What is expected: In the data that follows, each entry is to be restated exactly.

****

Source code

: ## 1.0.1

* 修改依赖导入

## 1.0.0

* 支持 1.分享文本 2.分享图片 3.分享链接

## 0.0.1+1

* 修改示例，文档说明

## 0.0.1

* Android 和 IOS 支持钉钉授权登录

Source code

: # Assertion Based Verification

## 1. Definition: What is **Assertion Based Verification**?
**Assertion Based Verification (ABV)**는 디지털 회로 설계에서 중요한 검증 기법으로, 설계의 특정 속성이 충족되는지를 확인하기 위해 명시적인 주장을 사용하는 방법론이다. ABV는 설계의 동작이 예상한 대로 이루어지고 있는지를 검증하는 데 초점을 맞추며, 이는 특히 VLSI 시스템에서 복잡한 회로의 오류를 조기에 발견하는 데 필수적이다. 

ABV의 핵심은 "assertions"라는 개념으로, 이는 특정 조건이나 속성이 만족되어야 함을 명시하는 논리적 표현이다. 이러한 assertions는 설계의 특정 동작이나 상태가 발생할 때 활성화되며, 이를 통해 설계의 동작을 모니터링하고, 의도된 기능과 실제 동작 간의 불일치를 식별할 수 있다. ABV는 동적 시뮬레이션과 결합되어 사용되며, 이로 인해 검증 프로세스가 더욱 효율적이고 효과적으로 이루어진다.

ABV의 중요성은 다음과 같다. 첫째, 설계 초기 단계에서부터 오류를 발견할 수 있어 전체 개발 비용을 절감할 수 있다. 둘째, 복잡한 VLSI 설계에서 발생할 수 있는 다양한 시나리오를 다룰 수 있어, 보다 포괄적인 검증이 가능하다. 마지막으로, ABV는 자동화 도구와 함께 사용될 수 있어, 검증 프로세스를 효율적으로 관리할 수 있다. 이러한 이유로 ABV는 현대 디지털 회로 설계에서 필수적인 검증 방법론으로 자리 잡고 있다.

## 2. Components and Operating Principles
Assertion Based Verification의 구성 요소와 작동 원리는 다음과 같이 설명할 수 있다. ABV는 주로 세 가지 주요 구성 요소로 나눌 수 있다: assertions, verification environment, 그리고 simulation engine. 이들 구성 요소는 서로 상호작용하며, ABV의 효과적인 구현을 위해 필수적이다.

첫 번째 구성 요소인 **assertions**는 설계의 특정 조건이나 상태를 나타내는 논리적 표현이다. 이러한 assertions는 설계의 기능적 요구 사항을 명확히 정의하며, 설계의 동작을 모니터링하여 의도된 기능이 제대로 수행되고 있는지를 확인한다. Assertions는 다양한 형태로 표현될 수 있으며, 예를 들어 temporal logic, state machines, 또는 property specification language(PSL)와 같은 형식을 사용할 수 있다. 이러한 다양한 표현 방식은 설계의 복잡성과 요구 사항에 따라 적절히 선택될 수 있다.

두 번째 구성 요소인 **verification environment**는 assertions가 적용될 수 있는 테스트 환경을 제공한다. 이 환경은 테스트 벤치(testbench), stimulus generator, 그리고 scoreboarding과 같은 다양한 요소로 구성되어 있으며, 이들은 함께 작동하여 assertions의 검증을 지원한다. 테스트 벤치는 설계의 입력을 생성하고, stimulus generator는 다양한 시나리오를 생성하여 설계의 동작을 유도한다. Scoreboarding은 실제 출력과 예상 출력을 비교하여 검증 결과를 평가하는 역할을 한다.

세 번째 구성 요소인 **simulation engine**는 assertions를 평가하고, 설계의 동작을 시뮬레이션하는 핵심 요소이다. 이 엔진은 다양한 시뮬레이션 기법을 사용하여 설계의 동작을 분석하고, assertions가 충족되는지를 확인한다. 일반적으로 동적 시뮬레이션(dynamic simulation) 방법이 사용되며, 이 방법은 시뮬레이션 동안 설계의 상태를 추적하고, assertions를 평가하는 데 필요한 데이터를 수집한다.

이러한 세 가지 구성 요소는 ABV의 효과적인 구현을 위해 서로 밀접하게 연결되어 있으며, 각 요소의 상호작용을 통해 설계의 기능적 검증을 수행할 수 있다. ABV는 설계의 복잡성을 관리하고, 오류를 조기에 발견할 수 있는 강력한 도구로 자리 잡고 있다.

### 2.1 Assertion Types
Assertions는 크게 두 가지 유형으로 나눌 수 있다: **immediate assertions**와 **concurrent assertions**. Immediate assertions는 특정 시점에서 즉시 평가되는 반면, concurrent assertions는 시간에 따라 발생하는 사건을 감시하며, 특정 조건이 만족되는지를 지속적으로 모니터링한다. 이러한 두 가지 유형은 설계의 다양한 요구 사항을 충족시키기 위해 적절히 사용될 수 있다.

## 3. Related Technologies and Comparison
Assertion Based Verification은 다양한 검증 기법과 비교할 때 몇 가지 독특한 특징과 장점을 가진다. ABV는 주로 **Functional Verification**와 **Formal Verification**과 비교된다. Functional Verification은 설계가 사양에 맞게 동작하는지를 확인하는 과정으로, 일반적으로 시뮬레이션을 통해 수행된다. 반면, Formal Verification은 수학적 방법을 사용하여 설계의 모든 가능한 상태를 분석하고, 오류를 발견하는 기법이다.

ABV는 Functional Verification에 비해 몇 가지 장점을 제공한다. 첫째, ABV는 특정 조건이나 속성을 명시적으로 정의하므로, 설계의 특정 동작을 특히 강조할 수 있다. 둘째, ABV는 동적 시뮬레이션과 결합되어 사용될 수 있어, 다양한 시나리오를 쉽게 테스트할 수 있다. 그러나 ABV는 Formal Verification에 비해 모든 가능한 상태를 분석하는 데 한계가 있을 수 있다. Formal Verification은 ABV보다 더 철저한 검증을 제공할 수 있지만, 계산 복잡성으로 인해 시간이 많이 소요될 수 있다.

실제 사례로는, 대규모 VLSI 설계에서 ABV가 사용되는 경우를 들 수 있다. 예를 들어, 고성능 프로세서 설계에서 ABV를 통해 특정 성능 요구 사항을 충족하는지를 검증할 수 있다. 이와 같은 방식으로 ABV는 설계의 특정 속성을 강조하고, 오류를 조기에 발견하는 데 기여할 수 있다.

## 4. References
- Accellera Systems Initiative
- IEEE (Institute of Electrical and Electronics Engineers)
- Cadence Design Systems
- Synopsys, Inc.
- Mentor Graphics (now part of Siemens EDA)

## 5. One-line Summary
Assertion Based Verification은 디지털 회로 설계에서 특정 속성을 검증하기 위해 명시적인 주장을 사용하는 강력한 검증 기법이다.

****

Answer space:
Source code

: ## 1.0.1

* 修改依赖导入

## 1.0.0

* 支持 1.分享文本 2.分享图片 3.分享链接

## 0.0.1+1

* 修改示例，文档说明

## 0.0.1

* Android 和 IOS 支持钉钉授权登录

Source code

: # Assertion Based Verification

## 1. Definition: What is **Assertion Based Verification**?
**Assertion Based Verification (ABV)**는 디지털 회로 설계에서 중요한 검증 기법으로, 설계의 특정 속성이 충족되는지를 확인하기 위해 명시적인 주장을 사용하는 방법론이다. ABV는 설계의 동작이 예상한 대로 이루어지고 있는지를 검증하는 데 초점을 맞추며, 이는 특히 VLSI 시스템에서 복잡한 회로의 오류를 조기에 발견하는 데 필수적이다. 

ABV의 핵심은 "assertions"라는 개념으로, 이는 특정 조건이나 속성이 만족되어야 함을 명시하는 논리적 표현이다. 이러한 assertions는 설계의 특정 동작이나 상태가 발생할 때 활성화되며, 이를 통해 설계의 동작을 모니터링하고, 의도된 기능과 실제 동작 간의 불일치를 식별할 수 있다. ABV는 동적 시뮬레이션과 결합되어 사용되며, 이로 인해 검증 프로세스가 더욱 효율적이고 효과적으로 이루어진다.

ABV의 중요성은 다음과 같다. 첫째, 설계 초기 단계에서부터 오류를 발견할 수 있어 전체 개발 비용을 절감할 수 있다. 둘째, 복잡한 VLSI 설계에서 발생할 수 있는 다양한 시나리오를 다룰 수 있어, 보다 포괄적인 검증이 가능하다. 마지막으로, ABV는 자동화 도구와 함께 사용될 수 있어, 검증 프로세스를 효율적으로 관리할 수 있다. 이러한 이유로 ABV는 현대 디지털 회로 설계에서 필수적인 검증 방법론으로 자리 잡고 있다.

## 2. Components and Operating Principles
Assertion Based Verification의 구성 요소와 작동 원리는 다음과 같이 설명할 수 있다. ABV는 주로 세 가지 주요 구성 요소로 나눌 수 있다: assertions, verification environment, 그리고 simulation engine. 이들 구성 요소는 서로 상호작용하며, ABV의 효과적인 구현을 위해 필수적이다.

첫 번째 구성 요소인 **assertions**는 설계의 특정 조건이나 상태를 나타내는 논리적 표현이다. 이러한 assertions는 설계의 기능적 요구 사항을 명확히 정의하며, 설계의 동작을 모니터링하여 의도된 기능이 제대로 수행되고 있는지를 확인한다. Assertions는 다양한 형태로 표현될 수 있으며, 예를 들어 temporal logic, state machines, 또는 property specification language(PSL)와 같은 형식을 사용할 수 있다. 이러한 다양한 표현 방식은 설계의 복잡성과 요구 사항에 따라 적절히 선택될 수 있다.

두 번째 구성 요소인 **verification environment**는 assertions가 적용될 수 있는 테스트 환경을 제공한다. 이 환경은 테스트 벤치(testbench), stimulus generator, 그리고 scoreboarding과 같은 다양한 요소로 구성되어 있으며, 이들은 함께 작동하여 assertions의 검증을 지원한다. 테스트 벤치는 설계의 입력을 생성하고, stimulus generator는 다양한 시나리오를 생성하여 설계의 동작을 유도한다. Scoreboarding은 실제 출력과 예상 출력을 비교하여 검증 결과를 평가하는 역할을 한다.

세 번째 구성 요소인 **simulation engine**는 assertions를 평가하고, 설계의 동작을 시뮬레이션하는 핵심 요소이다. 이 엔진은 다양한 시뮬레이션 기법을 사용하여 설계의 동작을 분석하고, assertions가 충족되는지를 확인한다. 일반적으로 동적 시뮬레이션(dynamic simulation) 방법이 사용되며, 이 방법은 시뮬레이션 동안 설계의 상태를 추적하고, assertions를 평가하는 데 필요한 데이터를 수집한다.

이러한 세 가지 구성 요소는 ABV의 효과적인 구현을 위해 서로 밀접하게 연결되어 있으며, 각 요소의 상호작용을 통해 설계의 기능적 검증을 수행할 수 있다. ABV는 설계의 복잡성을 관리하고, 오류를 조기에 발견할 수 있는 강력한 도구로 자리 잡고 있다.

### 2.1 Assertion Types
Assertions는 크게 두 가지 유형으로 나눌 수 있다: **immediate assertions**와 **concurrent assertions**. Immediate assertions는 특정 시점에서 즉시 평가되는 반면, concurrent assertions는 시간에 따라 발생하는 사건을 감시하며, 특정 조건이 만족되는지를 지속적으로 모니터링한다. 이러한 두 가지 유형은 설계의 다양한 요구 사항을 충족시키기 위해 적절히 사용될 수 있다.

## 3. Related Technologies and Comparison
Assertion Based Verification은 다양한 검증 기법과 비교할 때 몇 가지 독특한 특징과 장점을 가진다. ABV는 주로 **Functional Verification**와 **Formal Verification**과 비교된다. Functional Verification은 설계가 사양에 맞게 동작하는지를 확인하는 과정으로, 일반적으로 시뮬레이션을 통해 수행된다. 반면, Formal Verification은 수학적 방법을 사용하여 설계의 모든 가능한 상태를 분석하고, 오류를 발견하는 기법이다.

ABV는 Functional Verification에 비해 몇 가지 장점을 제공한다. 첫째, ABV는 특정 조건이나 속성을 명시적으로 정의하므로, 설계의 특정 동작을 특히 강조할 수 있다. 둘째, ABV는 동적 시뮬레이션과 결합되어 사용될 수 있어, 다양한 시나리오를 쉽게 테스트할 수 있다. 그러나 ABV는 Formal Verification에 비해 모든 가능한 상태를 분석하는 데 한계가 있을 수 있다. Formal Verification은 ABV보다 더 철저한 검증을 제공할 수 있지만, 계산 복잡성으로 인해 시간이 많이 소요될 수 있다.

실제 사례로는, 대규모 VLSI 설계에서 ABV가 사용되는 경우를 들 수 있다. 예를 들어, 고성능 프로세서 설계에서 ABV를 통해 특정 성능 요구 사항을 충족하는지를 검증할 수 있다. 이와 같은 방식으로 ABV는 설계의 특정 속성을 강조하고, 오류를 조기에 발견하는 데 기여할 수 있다.

## 4. References
- Accellera Systems Initiative
- IEEE (Institute of Electrical and Electronics Engineers)
- Cadence Design Systems
- Synopsys, Inc.
- Mentor Graphics (now part of Siemens EDA)

## 5. One-line Summary
Assertion Based Verification은 디지털 회로 설계에서 특정 속성을 검증하기 위해 명시적인 주장을 사용하는 강력한 검증 기법이다.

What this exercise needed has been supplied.